Another issue we faced were landmine injuries. The whole country was mined. Something we don’t appreciate in the United States is how extensively some countries are covered with anti-personnel mines. And particularly, if you’re losing a war and retreating you leave mines because that’s the ultimate retribution. You may have to give up that ground, but you can still inflict hate and discontent by leaving mines everywhere. Even in the city of Zagreb there were places that were roped off because they were still active minefields. Camp Pleso was located next to an active minefield and there were signs that read “Dangerous Area” and “Be aware of mines.”[v] Every now and then there’d be an explosion that would go off in the middle of the night when some animal stepped on the mine. The entire time I was in Croatia, I can tell you, literally, I never stepped on the grass.
At Fleet Hospital 6 we had the largest mine injury experience of any medical unit since Vietnam. We cut our teeth on that; we had a lot of things going on with people with mine injuries downrange and we developed an incredible expertise dealing with mine injuries. My orthopedic surgeon, Dr. Dana Covey,[vi] did all kinds of innovative work treating mine injuries that he wrote about extensively. He became, and still is, an orthopedic expert on mine injuries.
Since the main contribution of the United States was the medical mission it became important for the State Department to publicize what we were doing in theater. We had all kinds of VIPs come through the Fleet Hospital during that six months. One of the people we took care of was a close friend of the Crown Prince of Jordan,[vii] who was very grateful that we saved his friend’s life. So, at one point, he flew into Zagreb on his own private airplane, not like something you and I would fly on, but more like Air Force One.
Zagreb was an extraordinarily interesting and deep mission for the United States.
For us, it was unique in the attention and the media coverage that was paid to the mission at the time we were there. We put that mission on the map with respect to awareness back in the United States.
From March to August 1994, Fleet Hospital 6 surpassed the previous medical facilities in the number of operations performed and patients seen. On August 30, 1994, Fleet Hospital 6 transferred medical command to Fleet Hospital 5 out of Naval Medical Center Portsmouth, Virginia.
In December 1994, Fleet Hospital 6 was awarded the Meritorious Unit Commendation for meeting the myriad of challenges associated with providing “superior quality combat-zone medical and dental care” in an austere environment.

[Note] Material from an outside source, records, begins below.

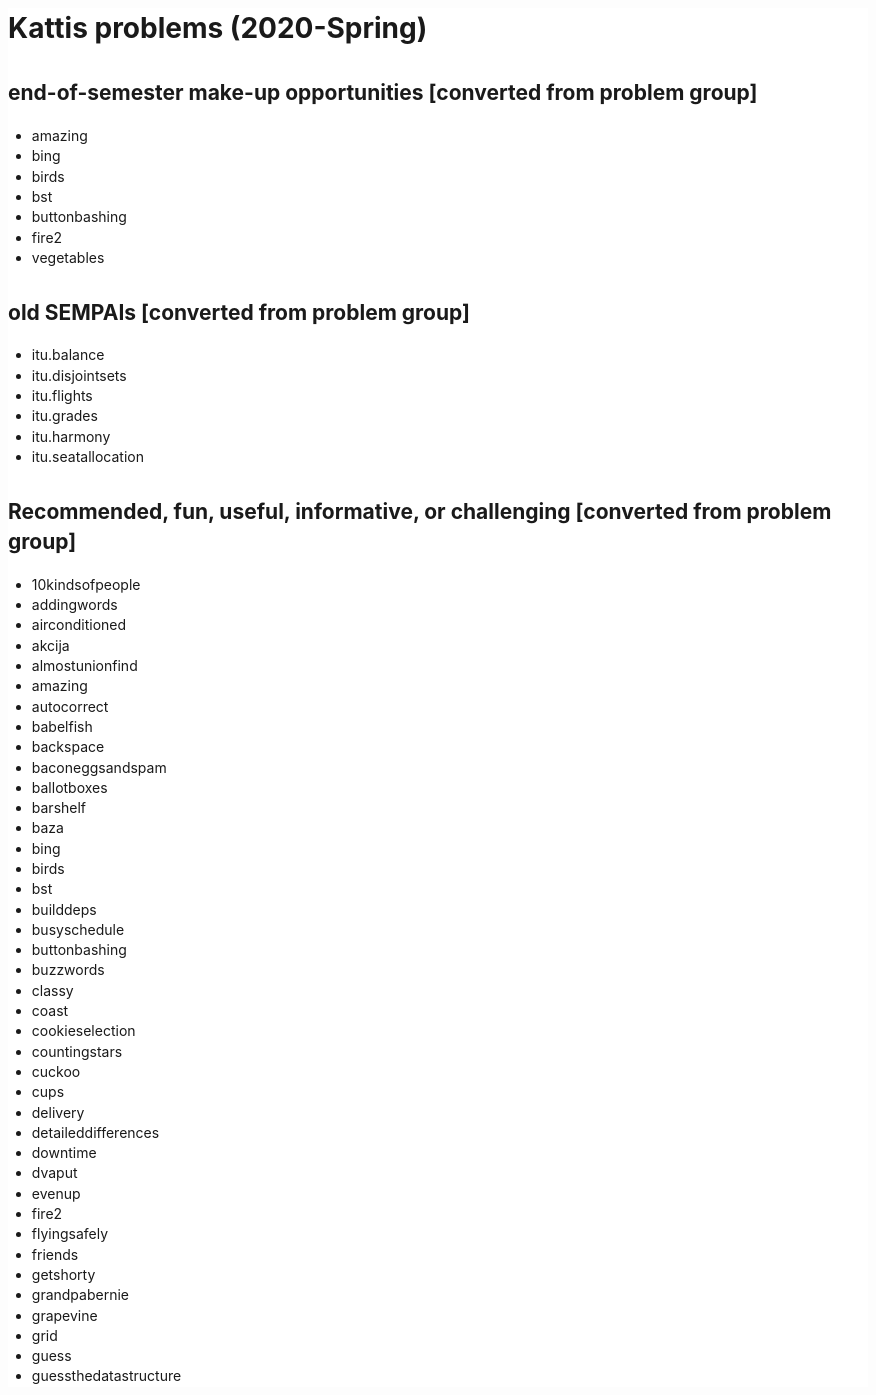 # Kattis problems (2020-Spring)
## end-of-semester make-up opportunities [converted from problem group]
- amazing
- bing
- birds
- bst
- buttonbashing
- fire2
- vegetables
## old SEMPAIs [converted from problem group]
- itu.balance
- itu.disjointsets
- itu.flights
- itu.grades
- itu.harmony
- itu.seatallocation
## Recommended, fun, useful, informative, or challenging [converted from problem group]
- 10kindsofpeople
- addingwords
- airconditioned
- akcija
- almostunionfind
- amazing
- autocorrect
- babelfish
- backspace
- baconeggsandspam
- ballotboxes
- barshelf
- baza
- bing
- birds
- bst
- builddeps
- busyschedule
- buttonbashing
- buzzwords
- classy
- coast
- cookieselection
- countingstars
- cuckoo
- cups
- delivery
- detaileddifferences
- downtime
- dvaput
- evenup
- fire2
- flyingsafely
- friends
- getshorty
- grandpabernie
- grapevine
- grid
- guess
- guessthedatastructure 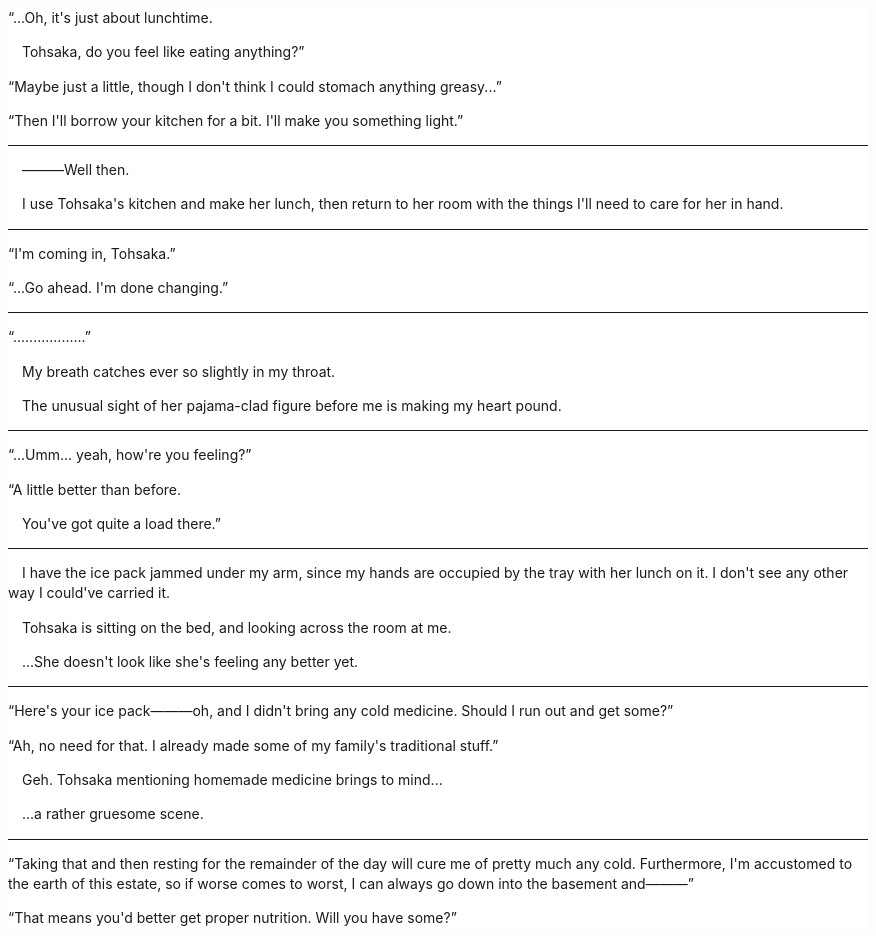 “...Oh, it's just about lunchtime.  
  
　Tohsaka, do you feel like eating anything?”  
  
“Maybe just a little, though I don't think I could stomach anything greasy...”  
  
“Then I'll borrow your kitchen for a bit. I'll make you something light.”  
  
---  
  
　―――Well then.  
  
　I use Tohsaka's kitchen and make her lunch, then return to her room with the things I'll need to care for her in hand.  
  
---  
“I'm coming in, Tohsaka.”  
  
“...Go ahead. I'm done changing.”  
  
---  
  
“..................”  
  
　My breath catches ever so slightly in my throat.  
  
　The unusual sight of her pajama-clad figure before me is making my heart pound.  
  
---  
  
“...Umm... yeah, how're you feeling?”  
  
“A little better than before.  
  
　You've got quite a load there.”  
  
---  
  
　I have the ice pack jammed under my arm, since my hands are occupied by the tray with her lunch on it. I don't see any other way I could've carried it.  
  
　Tohsaka is sitting on the bed, and looking across the room at me.  
  
　...She doesn't look like she's feeling any better yet.  
  
---  
  
“Here's your ice pack―――oh, and I didn't bring any cold medicine. Should I run out and get some?”  
  
“Ah, no need for that. I already made some of my family's traditional stuff.”  
  
　Geh. Tohsaka mentioning homemade medicine brings to mind...  
  
　...a rather gruesome scene.  
  
---  
  
“Taking that and then resting for the remainder of the day will cure me of pretty much any cold. Furthermore, I'm accustomed to the earth of this estate, so if worse comes to worst, I can always go down into the basement and―――”  
  
“That means you'd better get proper nutrition. Will you have some?”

After his tour as CO of Fleet Hospital 6, Rear Adm. James Johnson served as the Commanding Officer, Naval Hospital Bremerton, Washington, The Medical Officer of the Marine Corps and then Commander of the Naval Medical Center San Diego, California. He retired in 2004.
[i] Tito, Josip (1892-1980). Communist leader and president of Yugoslavia from 1953 until his death in 1980.
[ii] The medical mission commenced in November 1992 with the deployment of 212th Mobile Army Surgical Hospital
(MASH) followed by the 502nd MASH, 48th Air Transportable Hospital (ATH) and ultimately the Navy’s Fleet Hospital 6.
[iii] CAPT (later RADM) James A. Johnson was serving as the Deputy Commander of the Naval Medical Center, San Diego, Calif. At the time of his selection as CO, Fleet Hospital 6.
[iv] Johnson, James A., RADM, MC, USN. Oral History, Session IV, December 12, 2018. (Session conducted by A.B. Sobocinski). BUMED Oral History Project, BUMED Archives.
[v] Pazi Mines (“Be aware of Mines”)
[vi] Covey, Dana, CAPT, MC, USN
[vii] Abdulluh II, King of Jordan since 1999. In 1994, as the Crown Prince, Abdulluh was serving as a Brigadier General with the Jordanian Special Forces.